The California Supreme Court decides that a binding fee dispute arbitration provision in a 1994 attorney-client fee contract is valid when the client waives the mandatory, non-binding, fee arbitration statutory scheme by filing a legal malpractice claim.
In 1994 Raul Aguilar, a licensed attorney, signed a retainer agreement with attorney Esther Lerner in which he agreed to submit legal malpractice claims and fee disputes to binding arbitration. After a dispute arose Aguilar filed a legal malpractice action and Lerner petitioned to enforce the arbitration provisions of their agreement, which included binding arbitration of legal malpractice claims and fee disputes.

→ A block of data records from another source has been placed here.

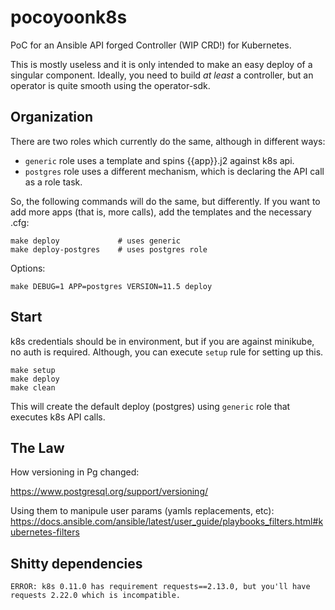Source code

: # pocoyoonk8s

PoC for an Ansible API forged Controller (WIP CRD!) for Kubernetes.

This is mostly useless and it is only intended to make an easy deploy of 
a singular component. Ideally, you need to build _at least_ a controller,
but an operator is quite smooth using the operator-sdk.


## Organization

There are two roles which currently do the same, although in different ways:

- `generic` role uses a template and spins {{app}}.j2 against k8s api. 
- `postgres` role uses a different mechanism, which is declaring the API call as a
   role task.

So, the following commands will do the same, but differently. If you want to add
more apps (that is, more calls), add the templates and the necessary .cfg:

```
make deploy             # uses generic
make deploy-postgres    # uses postgres role
```

Options:

```
make DEBUG=1 APP=postgres VERSION=11.5 deploy
```

## Start

k8s credentials should be in environment, but if you are against minikube, no auth is required.
Although, you can execute `setup` rule for setting up this.

```
make setup
make deploy
make clean
```

This will create the default deploy (postgres) using `generic` role that executes k8s API calls.


## The Law

How versioning in Pg changed:

https://www.postgresql.org/support/versioning/


Using them to manipule user params (yamls replacements, etc):
https://docs.ansible.com/ansible/latest/user_guide/playbooks_filters.html#kubernetes-filters


## Shitty dependencies

```
ERROR: k8s 0.11.0 has requirement requests==2.13.0, but you'll have requests 2.22.0 which is incompatible.
```
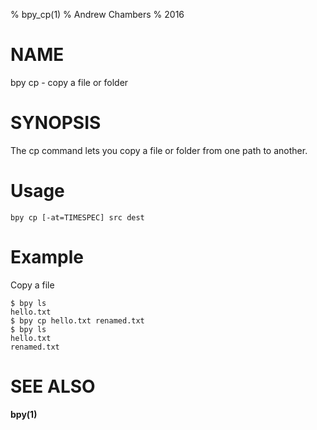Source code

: % bpy_cp(1)
% Andrew Chambers
% 2016

# NAME

bpy cp - copy a file or folder

# SYNOPSIS

The cp command lets you copy a file or folder from one path to another.

# Usage

```bpy cp [-at=TIMESPEC] src dest```

# Example

Copy a file

```
$ bpy ls
hello.txt
$ bpy cp hello.txt renamed.txt
$ bpy ls
hello.txt
renamed.txt
```

# SEE ALSO

**bpy(1)**
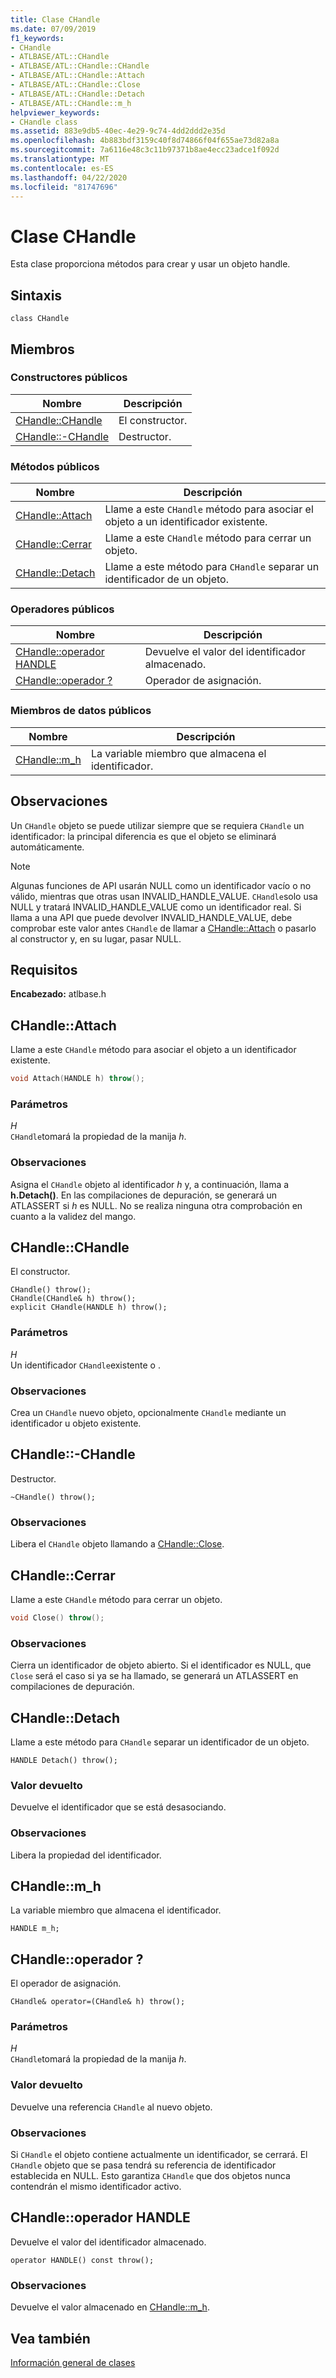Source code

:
 ```yaml
---
title: Clase CHandle
ms.date: 07/09/2019
f1_keywords:
- CHandle
- ATLBASE/ATL::CHandle
- ATLBASE/ATL::CHandle::CHandle
- ATLBASE/ATL::CHandle::Attach
- ATLBASE/ATL::CHandle::Close
- ATLBASE/ATL::CHandle::Detach
- ATLBASE/ATL::CHandle::m_h
helpviewer_keywords:
- CHandle class
ms.assetid: 883e9db5-40ec-4e29-9c74-4dd2ddd2e35d
ms.openlocfilehash: 4b883bdf3159c40f8d74866f04f655ae73d82a8a
ms.sourcegitcommit: 7a6116e48c3c11b97371b8ae4ecc23adce1f092d
ms.translationtype: MT
ms.contentlocale: es-ES
ms.lasthandoff: 04/22/2020
ms.locfileid: "81747696"
---
```

# <a name="chandle-class"></a>Clase CHandle

Esta clase proporciona métodos para crear y usar un objeto handle.

## <a name="syntax"></a>Sintaxis

```
class CHandle
```

## <a name="members"></a>Miembros

### <a name="public-constructors"></a>Constructores públicos

|Nombre|Descripción|
|----------|-----------------|
|[CHandle::CHandle](#chandle)|El constructor.|
|[CHandle::-CHandle](#dtor)|Destructor.|

### <a name="public-methods"></a>Métodos públicos

|Nombre|Descripción|
|----------|-----------------|
|[CHandle::Attach](#attach)|Llame a este `CHandle` método para asociar el objeto a un identificador existente.|
|[CHandle::Cerrar](#close)|Llame a este `CHandle` método para cerrar un objeto.|
|[CHandle::Detach](#detach)|Llame a este método para `CHandle` separar un identificador de un objeto.|

### <a name="public-operators"></a>Operadores públicos

|Nombre|Descripción|
|----------|-----------------|
|[CHandle::operador HANDLE](#operator_handle)|Devuelve el valor del identificador almacenado.|
|[CHandle::operador ?](#operator_eq)|Operador de asignación.|

### <a name="public-data-members"></a>Miembros de datos públicos

|Nombre|Descripción|
|----------|-----------------|
|[CHandle::m_h](#m_h)|La variable miembro que almacena el identificador.|

## <a name="remarks"></a>Observaciones

Un `CHandle` objeto se puede utilizar siempre que se requiera `CHandle` un identificador: la principal diferencia es que el objeto se eliminará automáticamente.

> [!NOTE]
> Algunas funciones de API usarán NULL como un identificador vacío o no válido, mientras que otras usan INVALID_HANDLE_VALUE. `CHandle`solo usa NULL y tratará INVALID_HANDLE_VALUE como un identificador real. Si llama a una API que puede devolver INVALID_HANDLE_VALUE, debe comprobar este valor antes `CHandle` de llamar a [CHandle::Attach](#attach) o pasarlo al constructor y, en su lugar, pasar NULL.

## <a name="requirements"></a>Requisitos

**Encabezado:** atlbase.h

## <a name="chandleattach"></a><a name="attach"></a>CHandle::Attach

Llame a este `CHandle` método para asociar el objeto a un identificador existente.

```cpp
void Attach(HANDLE h) throw();
```

### <a name="parameters"></a>Parámetros

*H*<br/>
`CHandle`tomará la propiedad de la manija *h*.

### <a name="remarks"></a>Observaciones

Asigna el `CHandle` objeto al identificador *h* y, a continuación, llama a **h.Detach()**. En las compilaciones de depuración, se generará un ATLASSERT si *h* es NULL. No se realiza ninguna otra comprobación en cuanto a la validez del mango.

## <a name="chandlechandle"></a><a name="chandle"></a>CHandle::CHandle

El constructor.

```
CHandle() throw();
CHandle(CHandle& h) throw();
explicit CHandle(HANDLE h) throw();
```

### <a name="parameters"></a>Parámetros

*H*<br/>
Un identificador `CHandle`existente o .

### <a name="remarks"></a>Observaciones

Crea un `CHandle` nuevo objeto, opcionalmente `CHandle` mediante un identificador u objeto existente.

## <a name="chandlechandle"></a><a name="dtor"></a>CHandle::-CHandle

Destructor.

```
~CHandle() throw();
```

### <a name="remarks"></a>Observaciones

Libera el `CHandle` objeto llamando a [CHandle::Close](#close).

## <a name="chandleclose"></a><a name="close"></a>CHandle::Cerrar

Llame a este `CHandle` método para cerrar un objeto.

```cpp
void Close() throw();
```

### <a name="remarks"></a>Observaciones

Cierra un identificador de objeto abierto. Si el identificador es NULL, que `Close` será el caso si ya se ha llamado, se generará un ATLASSERT en compilaciones de depuración.

## <a name="chandledetach"></a><a name="detach"></a>CHandle::Detach

Llame a este método para `CHandle` separar un identificador de un objeto.

```
HANDLE Detach() throw();
```

### <a name="return-value"></a>Valor devuelto

Devuelve el identificador que se está desasociando.

### <a name="remarks"></a>Observaciones

Libera la propiedad del identificador.

## <a name="chandlem_h"></a><a name="m_h"></a>CHandle::m_h

La variable miembro que almacena el identificador.

```
HANDLE m_h;
```

## <a name="chandleoperator-"></a><a name="operator_eq"></a>CHandle::operador ?

El operador de asignación.

```
CHandle& operator=(CHandle& h) throw();
```

### <a name="parameters"></a>Parámetros

*H*<br/>
`CHandle`tomará la propiedad de la manija *h*.

### <a name="return-value"></a>Valor devuelto

Devuelve una referencia `CHandle` al nuevo objeto.

### <a name="remarks"></a>Observaciones

Si `CHandle` el objeto contiene actualmente un identificador, se cerrará. El `CHandle` objeto que se pasa tendrá su referencia de identificador establecida en NULL. Esto garantiza `CHandle` que dos objetos nunca contendrán el mismo identificador activo.

## <a name="chandleoperator-handle"></a><a name="operator_handle"></a>CHandle::operador HANDLE

Devuelve el valor del identificador almacenado.

```
operator HANDLE() const throw();
```

### <a name="remarks"></a>Observaciones

Devuelve el valor almacenado en [CHandle::m_h](#m_h).

## <a name="see-also"></a>Vea también

[Información general de clases](../../atl/atl-class-overview.md)

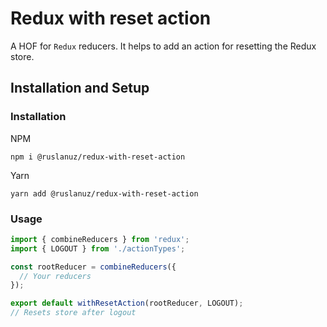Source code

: # Redux with reset action

A HOF for `Redux` reducers. It helps to add an action for resetting the Redux store.

## Installation and Setup

### Installation

NPM

```
npm i @ruslanuz/redux-with-reset-action
```

Yarn

```
yarn add @ruslanuz/redux-with-reset-action
```

### Usage

```js
import { combineReducers } from 'redux';
import { LOGOUT } from './actionTypes';

const rootReducer = combineReducers({
  // Your reducers
});

export default withResetAction(rootReducer, LOGOUT);
// Resets store after logout
```
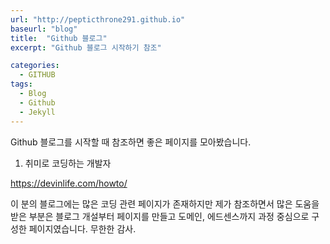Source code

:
 ```yaml
---
url: "http://pepticthrone291.github.io"
baseurl: "blog"
title:  "Github 블로그"
excerpt: "Github 블로그 시작하기 참조"

categories:
  - GITHUB
tags:
  - Blog
  - Github
  - Jekyll
---
```

Github 블로그를 시작할 때 참조하면 좋은 페이지를 모아봤습니다.

1. 취미로 코딩하는 개발자

<https://devinlife.com/howto/>

이 분의 블로그에는 많은 코딩 관련 페이지가 존재하지만 제가 참조하면서 많은 도움을 받은 부분은 블로그 개설부터 페이지를 만들고 도메인, 에드센스까지 과정 중심으로 구성한 페이지였습니다. 무한한 감사.

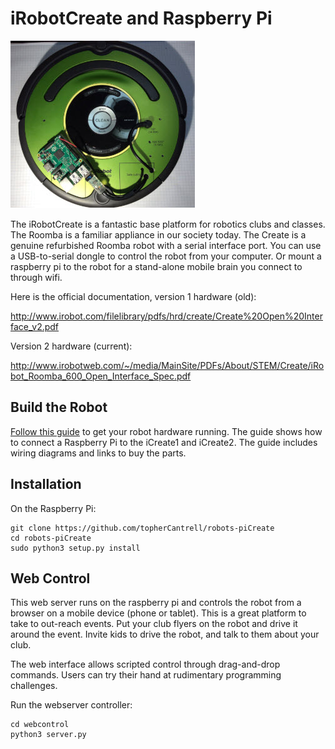 # iRobotCreate and Raspberry Pi

![](art/small.jpg)

The iRobotCreate is a fantastic base platform for robotics clubs and classes. The Roomba is a familiar appliance in our society today. The 
Create is a genuine refurbished Roomba robot with a serial interface port. You can use a USB-to-serial dongle to control the
robot from your computer. Or mount a raspberry pi to the robot for a stand-alone mobile brain you connect to through wifi.

Here is the official documentation, version 1 hardware (old):

http://www.irobot.com/filelibrary/pdfs/hrd/create/Create%20Open%20Interface_v2.pdf

Version 2 hardware (current):

http://www.irobotweb.com/~/media/MainSite/PDFs/About/STEM/Create/iRobot_Roomba_600_Open_Interface_Spec.pdf

## Build the Robot

[Follow this guide](HARDWARE.md) to get your robot hardware running. The guide shows how to connect a Raspberry Pi to the iCreate1 and iCreate2.
The guide includes wiring diagrams and links to buy the parts.

## Installation

On the Raspberry Pi:
```
git clone https://github.com/topherCantrell/robots-piCreate
cd robots-piCreate
sudo python3 setup.py install
```

## Web Control

This web server runs on the raspberry pi and controls the robot from a browser on a mobile device (phone or tablet). 
This is a great platform to take to out-reach events. Put your club flyers on the robot and drive it around the event. 
Invite kids to drive the robot, and talk to them about your club.

The web interface allows scripted control through drag-and-drop commands. Users can try their hand at rudimentary programming challenges.

Run the webserver controller:
```
cd webcontrol
python3 server.py
```

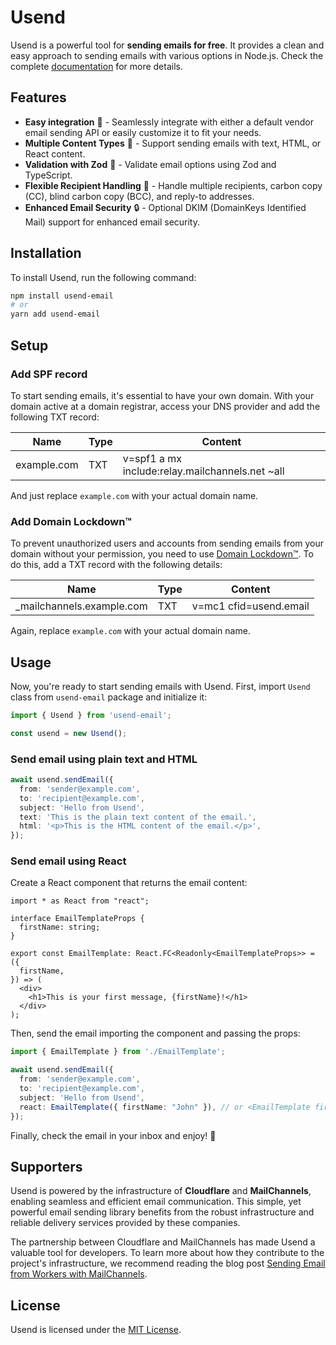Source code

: # Usend

Usend is a powerful tool for **sending emails for free**. It provides a clean and easy approach to sending emails with various options in Node.js. Check the complete [documentation](https://usend.email) for more details.

## Features

- **Easy integration** 🔌 - Seamlessly integrate with either a default vendor email sending API or easily customize it to fit your needs.
- **Multiple Content Types** 📄 - Support sending emails with text, HTML, or React content.
- **Validation with Zod** 💎 - Validate email options using Zod and TypeScript.
- **Flexible Recipient Handling** 💌 - Handle multiple recipients, carbon copy (CC), blind carbon copy (BCC), and reply-to addresses.
- **Enhanced Email Security** 🔒 - Optional DKIM (DomainKeys Identified Mail) support for enhanced email security.

## Installation

To install Usend, run the following command:

```bash
npm install usend-email
# or
yarn add usend-email
```

## Setup

### Add SPF record

To start sending emails, it's essential to have your own domain. With your domain active at a domain registrar, access your DNS provider and add the following TXT record:

| Name        | Type | Content                                         |
| ----------- | ---- | ----------------------------------------------- |
| example.com | TXT  | v=spf1 a mx include:relay.mailchannels.net ~all |

And just replace `example.com` with your actual domain name.

### Add Domain Lockdown™

To prevent unauthorized users and accounts from sending emails from your domain without your permission, you need to use [Domain Lockdown™](https://support.mailchannels.com/hc/en-us/articles/16918954360845-Secure-your-domain-name-against-spoofing-with-Domain-Lockdown-). To do this, add a TXT record with the following details:

| Name                      | Type | Content                |
| ------------------------- | ---- | ---------------------- |
| _mailchannels.example.com | TXT  | v=mc1 cfid=usend.email |

Again, replace `example.com` with your actual domain name.

## Usage

Now, you're ready to start sending emails with Usend. First, import `Usend` class from `usend-email` package and initialize it:

```ts
import { Usend } from 'usend-email';

const usend = new Usend();
```

### Send email using plain text and HTML

```ts
await usend.sendEmail({
  from: 'sender@example.com',
  to: 'recipient@example.com',
  subject: 'Hello from Usend',
  text: 'This is the plain text content of the email.',
  html: '<p>This is the HTML content of the email.</p>',
});
```

### Send email using React

Create a React component that returns the email content:

```tsx
import * as React from "react";

interface EmailTemplateProps {
  firstName: string;
}

export const EmailTemplate: React.FC<Readonly<EmailTemplateProps>> = ({
  firstName,
}) => (
  <div>
    <h1>This is your first message, {firstName}!</h1>
  </div>
);
```

Then, send the email importing the component and passing the props:

```ts
import { EmailTemplate } from './EmailTemplate';

await usend.sendEmail({
  from: 'sender@example.com',
  to: 'recipient@example.com',
  subject: 'Hello from Usend',
  react: EmailTemplate({ firstName: "John" }), // or <EmailTemplate firstName="John" />
});
```

Finally, check the email in your inbox and enjoy! 🎉

## Supporters

Usend is powered by the infrastructure of **Cloudflare** and **MailChannels**, enabling seamless and efficient email communication. This simple, yet powerful email sending library benefits from the robust infrastructure and reliable delivery services provided by these companies.

The partnership between Cloudflare and MailChannels has made Usend a valuable tool for developers. To learn more about how they contribute to the project's infrastructure, we recommend reading the blog post [Sending Email from Workers with MailChannels](https://blog.cloudflare.com/sending-email-from-workers-with-mailchannels/).

## License
Usend is licensed under the [MIT License](https://opensource.org/licenses/MIT).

Lerner’s petition was granted and Lerner prevailed at the arbitration. Aguilar’s petition to set aside the arbitrator’s award was denied. Despite the fact that Aguilar never sought to invoke his rights under the nonbinding statutory scheme for fee arbitration set forth in B & P Code § 6200 et seq. (Mandatory Attorney Fee Arbitration or “MFAA”) Aguilar claimed that the binding fee arbitration provision was void because it contained a prospective agreement to submit fee disputes to binding arbitration in violation of 1996 amendments to the MFAA. The Court of Appeal disagreed and affirmed the lower court’s decision on grounds of estoppel and waiver.
The Supreme Court observed that arbitration under the MFAA is based on a statutory directive and not the parties’ agreement. It is voluntary for a client and mandatory for an attorney. A client can waive the provisions of the MFAA by seeking a judicial resolution of a fee dispute or by filing an affirmative claim for legal malpractice. The award is non-binding and either party may seek a trial de novo, although the parties may agree in writing to a binding award. In 1996 the statute was amended to allow for only post-dispute agreements to binding arbitration of fee disputes.
The Court held that Aguilar was not judicially estopped from seeking to invoke the protections of the MFAA, although he never sought to take advantage of its provisions and disavowed any interest in pursuing this option in the trial court. Judicial estoppel occurs when, in a judicial or quasi-judicial proceeding, a party knowingly takes two totally inconsistent positions and is successful in the first position. It was not totally inconsistent for Aguilar to seek the protections of the MFAA but reject it as a dispute resolution mechanism because the scheme is voluntary for the client.
However, pursuant to the express terms of the statutory scheme, Aguilar waived any protections of the MFAA when he filed a legal malpractice action against Lerner. The court relied on Aguilar’s filing of the malpractice lawsuit, not the contract, to find there was a waiver. Thus the court found it was not relevant to determine if the agreement to binding arbitration was an ineffective waiver as Aguilar contended.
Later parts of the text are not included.